As part of the experiment, the researchers performed mononuclear sequencing
on mouse models with NASH and human liver tissue from 9 NASH patients and 2 control groups in parallel studies.
They found 68 pairs of common potential drug targets in both species
.
In addition, the researchers investigated one of the existing anti-cancer drugs by testing them in mice as a proof of concept
.

"Our aim is to understand the basis of this fibrotic scar and, by studying hepatic stellate cells (key scar-producing cells in the liver), identify drug targets that may lead to new treatments for advanced NASH," said
senior study author Scott L.
Friedman, PhD.
"Combined with this new glass liver imaging method—an advanced tissue clearance method that provides deep insight—and gene expression analysis of individual stellate cells, we have a whole new understanding of
how these cells develop scarring as NASH progresses to an advanced stage.
"

The researchers found that in advanced disease, a dense network of interactions is formed between stellate cells, facilitating these 68 unique interaction pairs
that were not previously found in the disease.

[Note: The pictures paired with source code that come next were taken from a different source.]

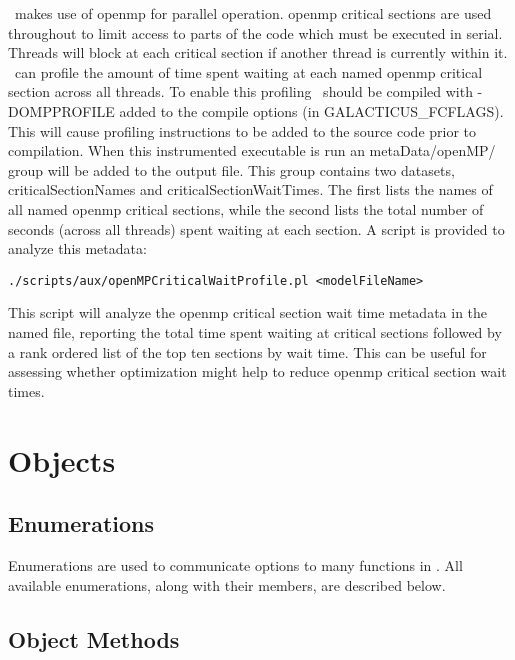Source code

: \glc\ makes use of \gls{openmp} for parallel operation. \gls{openmp} {\normalfont \ttfamily critical} sections are used throughout to limit access to parts of the code which must be executed in serial. Threads will block at each {\normalfont \ttfamily critical} section if another thread is currently within it. \glc\ can profile the amount of time spent waiting at each named \gls{openmp} {\normalfont \ttfamily critical} section across all threads. To enable this profiling \glc\ should be compiled with {\normalfont \ttfamily -DOMPPROFILE} added to the compile options (in {\normalfont \ttfamily GALACTICUS\_FCFLAGS}). This will cause profiling instructions to be added to the source code prior to compilation. When this instrumented executable is run an {\normalfont \ttfamily metaData/openMP/} group will be added to the output file. This group contains two datasets, {\normalfont \ttfamily criticalSectionNames} and {\normalfont \ttfamily criticalSectionWaitTimes}. The first lists the names of all named \gls{openmp} {\normalfont \ttfamily critical} sections, while the second lists the total number of seconds (across all threads) spent waiting at each section. A script is provided to analyze this metadata:
\begin{verbatim}
./scripts/aux/openMPCriticalWaitProfile.pl <modelFileName>
\end{verbatim}
This script will analyze the \gls{openmp} {\normalfont \ttfamily critical} section wait time metadata in the named file, reporting the total time spent waiting at critical sections followed by a rank ordered list of the top ten sections by wait time. This can be useful for assessing whether optimization might help to reduce \gls{openmp} {\normalfont \ttfamily critical} section wait times.

\section{Objects}

\subsection{Enumerations}

Enumerations are used to communicate options to many functions in \glc. All available enumerations, along with their members, are described below.





\subsection{Object Methods}

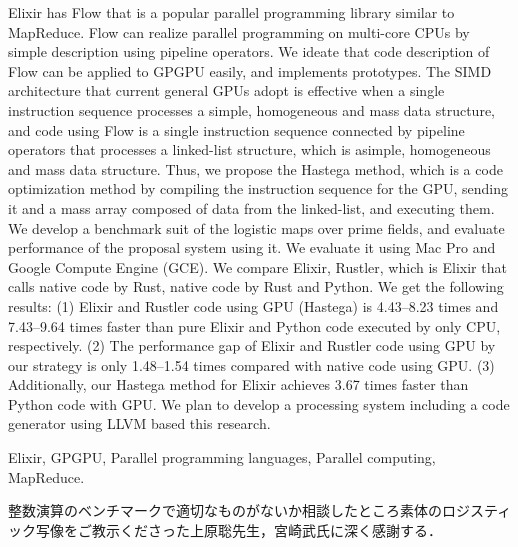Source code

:\documentclass[submit,PRO]{ipsj}
\begin{document}
\begin{eabstract}
Elixir has Flow that is a popular parallel programming library similar to MapReduce. Flow can realize parallel programming on multi-core CPUs by simple description using pipeline operators. We ideate that code description of Flow can be applied to GPGPU easily, and implements prototypes. The SIMD architecture that current general GPUs adopt is effective when a single instruction sequence processes a simple, homogeneous and mass data structure, and code using Flow is a single instruction sequence connected by pipeline operators that processes a linked-list structure, which is asimple, homogeneous and mass data structure. Thus, we propose the Hastega method, which is a code optimization method by compiling the instruction sequence for the GPU, sending it and a mass array composed of data from the linked-list, and executing them. We develop a benchmark suit of the logistic maps over prime fields, and evaluate performance of the proposal system using it. We evaluate it using Mac Pro and Google Compute Engine (GCE). We compare Elixir, Rustler, which is Elixir that calls native code by Rust, native code by Rust and Python. We get the following results: (1) Elixir and Rustler code using GPU (Hastega) is 4.43--8.23 times and 7.43--9.64 times faster than pure Elixir and Python code executed by only CPU, respectively. (2) The performance gap of Elixir and Rustler code using GPU by our strategy is only 1.48--1.54 times compared with native code using GPU. (3) Additionally, our Hastega method for Elixir achieves 3.67 times faster than Python code with GPU. We plan to develop a processing system including a code generator using LLVM based this research.
\end{eabstract}

\begin{ekeyword}
Elixir, GPGPU, Parallel programming languages, Parallel computing, MapReduce.
\end{ekeyword}

\maketitle



\begin{acknowledgment}
整数演算のベンチマークで適切なものがないか相談したところ素体のロジスティック写像\cite{Miyazaki14}をご教示くださった上原聡先生，宮崎武氏に深く感謝する．
\end{acknowledgment}




\end{document}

"We confirmed the importance of such a pair of proteins, NTF3-NTRK3, using a molecule that has already been developed to block NTRK3 in human cancers and re-using it to build its potential as a new drug against NASH fibrosis," said
first author Shuang (Sammi) Wang, PhD, an instructor in the Division of Liver Diseases.
"This new understanding of fibrosis development suggests that late fibrosis may have a unique signal to accelerate scarring, which represents a previously unrecognized set of drug targets
.
"

The researchers hypothesized that as the disease progressed, the pathways through which cells communicate with each other also evolved, so some drugs may be more effective in the early stages and others may be more effective
at a later stage.
The same drug may not work
at all stages of the disease.

The researchers are currently working with chemists at Mount Icahnai to further optimize NTRK3 inhibitors
for the treatment of liver fibrosis.
Next, the researchers plan to functionally screen all candidate interactors in the cell culture system and then test them in preclinical models of liver disease, just as they did with NTRK3
.
In addition, they hope to expand their efforts to determine whether similar interactions between fibrous cells constitute fibrosis
in other tissues, including the heart, lungs, and kidneys.